Recorded data
******
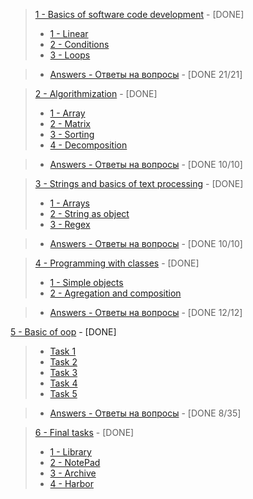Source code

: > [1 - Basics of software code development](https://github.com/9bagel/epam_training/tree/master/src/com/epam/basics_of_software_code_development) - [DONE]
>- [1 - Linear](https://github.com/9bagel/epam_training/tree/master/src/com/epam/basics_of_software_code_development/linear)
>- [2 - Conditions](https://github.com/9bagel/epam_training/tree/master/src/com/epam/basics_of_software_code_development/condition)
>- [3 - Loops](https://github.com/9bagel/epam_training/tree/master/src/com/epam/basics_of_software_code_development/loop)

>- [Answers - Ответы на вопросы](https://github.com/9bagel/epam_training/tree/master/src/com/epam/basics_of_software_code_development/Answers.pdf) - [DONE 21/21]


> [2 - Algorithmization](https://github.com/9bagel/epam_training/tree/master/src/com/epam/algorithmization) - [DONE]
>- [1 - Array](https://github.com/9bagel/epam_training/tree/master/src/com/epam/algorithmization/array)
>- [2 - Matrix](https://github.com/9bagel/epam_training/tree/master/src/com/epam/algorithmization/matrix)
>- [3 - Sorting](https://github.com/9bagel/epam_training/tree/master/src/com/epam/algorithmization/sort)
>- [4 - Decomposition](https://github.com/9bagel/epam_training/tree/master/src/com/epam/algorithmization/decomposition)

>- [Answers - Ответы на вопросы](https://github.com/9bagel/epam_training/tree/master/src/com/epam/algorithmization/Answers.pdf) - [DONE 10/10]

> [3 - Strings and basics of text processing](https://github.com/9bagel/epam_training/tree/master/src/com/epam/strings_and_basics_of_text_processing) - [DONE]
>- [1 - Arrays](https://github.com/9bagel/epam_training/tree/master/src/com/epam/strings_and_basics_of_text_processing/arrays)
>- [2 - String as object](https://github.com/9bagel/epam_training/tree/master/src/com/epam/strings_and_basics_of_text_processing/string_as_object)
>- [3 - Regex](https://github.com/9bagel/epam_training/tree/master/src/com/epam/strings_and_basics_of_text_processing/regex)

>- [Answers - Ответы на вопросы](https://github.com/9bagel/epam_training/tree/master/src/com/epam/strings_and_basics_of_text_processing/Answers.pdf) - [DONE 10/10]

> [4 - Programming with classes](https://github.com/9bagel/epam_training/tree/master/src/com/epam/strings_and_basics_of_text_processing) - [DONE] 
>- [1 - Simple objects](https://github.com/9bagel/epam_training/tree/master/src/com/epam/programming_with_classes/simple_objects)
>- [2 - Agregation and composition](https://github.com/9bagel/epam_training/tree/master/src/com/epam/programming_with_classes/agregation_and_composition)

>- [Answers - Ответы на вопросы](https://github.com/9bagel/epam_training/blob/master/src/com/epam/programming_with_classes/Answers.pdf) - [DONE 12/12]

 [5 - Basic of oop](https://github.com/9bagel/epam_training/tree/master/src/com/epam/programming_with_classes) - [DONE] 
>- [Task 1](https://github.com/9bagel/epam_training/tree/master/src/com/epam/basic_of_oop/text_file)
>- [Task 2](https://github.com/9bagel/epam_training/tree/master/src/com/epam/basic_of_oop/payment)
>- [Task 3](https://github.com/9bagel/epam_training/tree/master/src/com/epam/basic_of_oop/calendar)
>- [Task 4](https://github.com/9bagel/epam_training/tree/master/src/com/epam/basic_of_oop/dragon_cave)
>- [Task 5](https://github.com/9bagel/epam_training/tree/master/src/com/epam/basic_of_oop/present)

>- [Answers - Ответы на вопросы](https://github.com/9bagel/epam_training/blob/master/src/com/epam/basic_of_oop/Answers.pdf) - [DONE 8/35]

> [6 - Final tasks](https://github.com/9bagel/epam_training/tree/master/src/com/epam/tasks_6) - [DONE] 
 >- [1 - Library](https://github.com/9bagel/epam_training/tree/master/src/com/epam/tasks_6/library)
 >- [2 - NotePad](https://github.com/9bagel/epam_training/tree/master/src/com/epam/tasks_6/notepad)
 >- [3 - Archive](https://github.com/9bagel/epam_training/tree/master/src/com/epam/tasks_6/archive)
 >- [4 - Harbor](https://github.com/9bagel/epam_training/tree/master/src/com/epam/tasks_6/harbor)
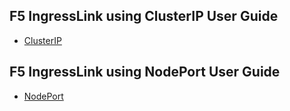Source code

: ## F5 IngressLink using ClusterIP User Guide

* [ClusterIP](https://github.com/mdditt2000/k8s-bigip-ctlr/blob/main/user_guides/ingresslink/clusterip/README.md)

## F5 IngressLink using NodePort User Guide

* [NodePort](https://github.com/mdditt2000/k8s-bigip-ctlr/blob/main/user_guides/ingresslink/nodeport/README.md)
******
What this task involves
Output the records exactly as they appear, skipping any pictures.

Finished exercise
Source code

: > [1 - Basics of software code development](https://github.com/9bagel/epam_training/tree/master/src/com/epam/basics_of_software_code_development) - [DONE]
>- [1 - Linear](https://github.com/9bagel/epam_training/tree/master/src/com/epam/basics_of_software_code_development/linear)
>- [2 - Conditions](https://github.com/9bagel/epam_training/tree/master/src/com/epam/basics_of_software_code_development/condition)
>- [3 - Loops](https://github.com/9bagel/epam_training/tree/master/src/com/epam/basics_of_software_code_development/loop)

>- [Answers - Ответы на вопросы](https://github.com/9bagel/epam_training/tree/master/src/com/epam/basics_of_software_code_development/Answers.pdf) - [DONE 21/21]


> [2 - Algorithmization](https://github.com/9bagel/epam_training/tree/master/src/com/epam/algorithmization) - [DONE]
>- [1 - Array](https://github.com/9bagel/epam_training/tree/master/src/com/epam/algorithmization/array)
>- [2 - Matrix](https://github.com/9bagel/epam_training/tree/master/src/com/epam/algorithmization/matrix)
>- [3 - Sorting](https://github.com/9bagel/epam_training/tree/master/src/com/epam/algorithmization/sort)
>- [4 - Decomposition](https://github.com/9bagel/epam_training/tree/master/src/com/epam/algorithmization/decomposition)

>- [Answers - Ответы на вопросы](https://github.com/9bagel/epam_training/tree/master/src/com/epam/algorithmization/Answers.pdf) - [DONE 10/10]

> [3 - Strings and basics of text processing](https://github.com/9bagel/epam_training/tree/master/src/com/epam/strings_and_basics_of_text_processing) - [DONE]
>- [1 - Arrays](https://github.com/9bagel/epam_training/tree/master/src/com/epam/strings_and_basics_of_text_processing/arrays)
>- [2 - String as object](https://github.com/9bagel/epam_training/tree/master/src/com/epam/strings_and_basics_of_text_processing/string_as_object)
>- [3 - Regex](https://github.com/9bagel/epam_training/tree/master/src/com/epam/strings_and_basics_of_text_processing/regex)

>- [Answers - Ответы на вопросы](https://github.com/9bagel/epam_training/tree/master/src/com/epam/strings_and_basics_of_text_processing/Answers.pdf) - [DONE 10/10]

> [4 - Programming with classes](https://github.com/9bagel/epam_training/tree/master/src/com/epam/strings_and_basics_of_text_processing) - [DONE] 
>- [1 - Simple objects](https://github.com/9bagel/epam_training/tree/master/src/com/epam/programming_with_classes/simple_objects)
>- [2 - Agregation and composition](https://github.com/9bagel/epam_training/tree/master/src/com/epam/programming_with_classes/agregation_and_composition)

>- [Answers - Ответы на вопросы](https://github.com/9bagel/epam_training/blob/master/src/com/epam/programming_with_classes/Answers.pdf) - [DONE 12/12]

 [5 - Basic of oop](https://github.com/9bagel/epam_training/tree/master/src/com/epam/programming_with_classes) - [DONE] 
>- [Task 1](https://github.com/9bagel/epam_training/tree/master/src/com/epam/basic_of_oop/text_file)
>- [Task 2](https://github.com/9bagel/epam_training/tree/master/src/com/epam/basic_of_oop/payment)
>- [Task 3](https://github.com/9bagel/epam_training/tree/master/src/com/epam/basic_of_oop/calendar)
>- [Task 4](https://github.com/9bagel/epam_training/tree/master/src/com/epam/basic_of_oop/dragon_cave)
>- [Task 5](https://github.com/9bagel/epam_training/tree/master/src/com/epam/basic_of_oop/present)

>- [Answers - Ответы на вопросы](https://github.com/9bagel/epam_training/blob/master/src/com/epam/basic_of_oop/Answers.pdf) - [DONE 8/35]

> [6 - Final tasks](https://github.com/9bagel/epam_training/tree/master/src/com/epam/tasks_6) - [DONE] 
 >- [1 - Library](https://github.com/9bagel/epam_training/tree/master/src/com/epam/tasks_6/library)
 >- [2 - NotePad](https://github.com/9bagel/epam_training/tree/master/src/com/epam/tasks_6/notepad)
 >- [3 - Archive](https://github.com/9bagel/epam_training/tree/master/src/com/epam/tasks_6/archive)
 >- [4 - Harbor](https://github.com/9bagel/epam_training/tree/master/src/com/epam/tasks_6/harbor)
Source code

: ## F5 IngressLink using ClusterIP User Guide

* [ClusterIP](https://github.com/mdditt2000/k8s-bigip-ctlr/blob/main/user_guides/ingresslink/clusterip/README.md)

## F5 IngressLink using NodePort User Guide

* [NodePort](https://github.com/mdditt2000/k8s-bigip-ctlr/blob/main/user_guides/ingresslink/nodeport/README.md)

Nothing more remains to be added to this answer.